• _Instructions to follow_:
Apart from the pictures, write out all the records exactly.

Saved entries
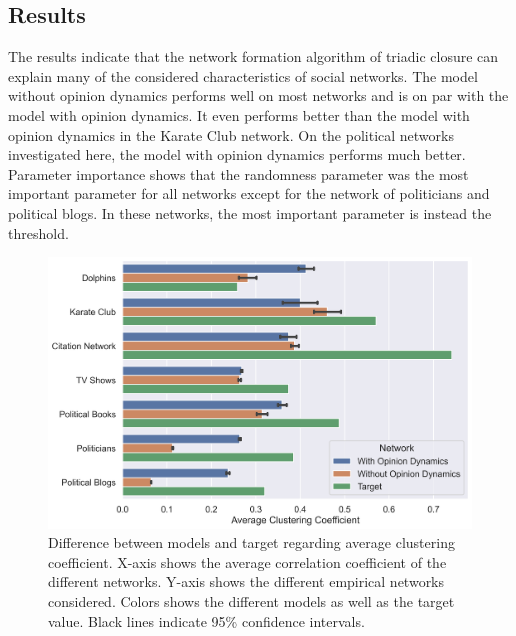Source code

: \documentclass{article}
\begin{document}
\subsection{Results}

The results indicate that the network formation algorithm of triadic closure can explain many of the considered characteristics of social networks. The model without opinion dynamics performs well on most networks and is on par with the model with opinion dynamics. It even performs better than the model with opinion dynamics in the Karate Club network. On the political networks investigated here, the model with opinion dynamics performs much better.
Parameter importance shows that the randomness parameter was the most important parameter for all networks except for the network of politicians and political blogs.  In these networks, the most important parameter is instead the threshold. 

\begin{figure}[H]
    \centering
    \includegraphics[width=.8\linewidth]{../plots/overall/Model_Evaluation_Average_Clustering.png}
  \caption{Difference between models and target regarding average clustering coefficient. X-axis shows the average correlation coefficient of the different networks. Y-axis shows the different empirical networks considered. Colors shows the different models as well as the target value. Black lines indicate 95\% confidence intervals.}
  \label{fig:eval_clustering}
\end{figure}
\end{document}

• _Solution for this task_:
Source code

: \documentclass{article}
\begin{document}
\subsection{Results}

The results indicate that the network formation algorithm of triadic closure can explain many of the considered characteristics of social networks. The model without opinion dynamics performs well on most networks and is on par with the model with opinion dynamics. It even performs better than the model with opinion dynamics in the Karate Club network. On the political networks investigated here, the model with opinion dynamics performs much better.
Parameter importance shows that the randomness parameter was the most important parameter for all networks except for the network of politicians and political blogs.  In these networks, the most important parameter is instead the threshold. 

\begin{figure}[H]
    \centering
    \includegraphics[width=.8\linewidth]{../plots/overall/Model_Evaluation_Average_Clustering.png}
  \caption{Difference between models and target regarding average clustering coefficient. X-axis shows the average correlation coefficient of the different networks. Y-axis shows the different empirical networks considered. Colors shows the different models as well as the target value. Black lines indicate 95\% confidence intervals.}
  \label{fig:eval_clustering}
\end{figure}
\end{document}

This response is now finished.